● PROBLEM:
If a line in the entries below includes "textbf", show that line.
*** SOURCE MATERIAL ***
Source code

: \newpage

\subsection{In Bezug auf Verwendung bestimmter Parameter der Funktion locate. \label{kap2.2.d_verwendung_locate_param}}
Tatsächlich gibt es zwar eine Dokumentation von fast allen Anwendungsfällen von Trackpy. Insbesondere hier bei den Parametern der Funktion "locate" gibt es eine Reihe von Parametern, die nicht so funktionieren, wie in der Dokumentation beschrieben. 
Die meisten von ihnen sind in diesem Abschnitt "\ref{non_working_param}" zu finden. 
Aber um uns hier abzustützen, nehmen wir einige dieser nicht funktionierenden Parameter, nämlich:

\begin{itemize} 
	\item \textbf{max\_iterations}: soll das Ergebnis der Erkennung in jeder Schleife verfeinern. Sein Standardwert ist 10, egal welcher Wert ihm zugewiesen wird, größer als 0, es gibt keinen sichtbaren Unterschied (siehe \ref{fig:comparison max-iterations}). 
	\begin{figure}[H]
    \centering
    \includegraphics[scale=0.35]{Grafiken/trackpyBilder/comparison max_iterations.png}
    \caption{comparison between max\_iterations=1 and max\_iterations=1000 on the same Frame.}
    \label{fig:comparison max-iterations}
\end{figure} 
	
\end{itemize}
***
*** SOURCE MATERIAL ***
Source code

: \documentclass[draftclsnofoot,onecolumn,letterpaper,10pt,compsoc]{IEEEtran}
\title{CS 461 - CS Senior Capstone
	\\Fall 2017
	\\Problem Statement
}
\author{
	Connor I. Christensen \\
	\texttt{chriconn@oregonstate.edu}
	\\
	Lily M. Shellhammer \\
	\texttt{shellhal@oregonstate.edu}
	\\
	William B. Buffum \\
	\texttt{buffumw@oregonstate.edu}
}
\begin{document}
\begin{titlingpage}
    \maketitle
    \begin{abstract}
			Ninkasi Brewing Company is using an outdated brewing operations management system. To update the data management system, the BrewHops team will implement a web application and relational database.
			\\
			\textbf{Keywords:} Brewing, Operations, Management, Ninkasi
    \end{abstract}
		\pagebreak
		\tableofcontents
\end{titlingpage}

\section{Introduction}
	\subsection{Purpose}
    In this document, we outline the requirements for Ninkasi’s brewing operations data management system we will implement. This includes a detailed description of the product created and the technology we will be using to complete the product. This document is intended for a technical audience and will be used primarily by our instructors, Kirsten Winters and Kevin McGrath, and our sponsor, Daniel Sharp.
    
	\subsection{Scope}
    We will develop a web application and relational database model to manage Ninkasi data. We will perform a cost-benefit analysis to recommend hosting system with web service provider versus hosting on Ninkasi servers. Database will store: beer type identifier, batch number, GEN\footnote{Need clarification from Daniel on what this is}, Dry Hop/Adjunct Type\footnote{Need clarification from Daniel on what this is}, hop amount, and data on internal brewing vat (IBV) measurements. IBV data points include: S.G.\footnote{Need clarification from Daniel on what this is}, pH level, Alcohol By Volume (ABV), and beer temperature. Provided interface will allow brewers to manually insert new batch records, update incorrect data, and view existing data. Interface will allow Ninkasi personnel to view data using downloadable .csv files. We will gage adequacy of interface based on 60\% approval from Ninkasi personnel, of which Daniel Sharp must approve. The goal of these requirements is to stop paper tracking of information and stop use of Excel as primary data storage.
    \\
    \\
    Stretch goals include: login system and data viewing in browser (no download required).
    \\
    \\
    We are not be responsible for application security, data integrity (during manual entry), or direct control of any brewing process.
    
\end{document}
***
● TASK ANSWER:
	\item \textbf{max\_iterations}: soll das Ergebnis der Erkennung in jeder Schleife verfeinern. Sein Standardwert ist 10, egal welcher Wert ihm zugewiesen wird, größer als 0, es gibt keinen sichtbaren Unterschied (siehe \ref{fig:comparison max-iterations}). 
			\textbf{Keywords:} Brewing, Operations, Management, Ninkasi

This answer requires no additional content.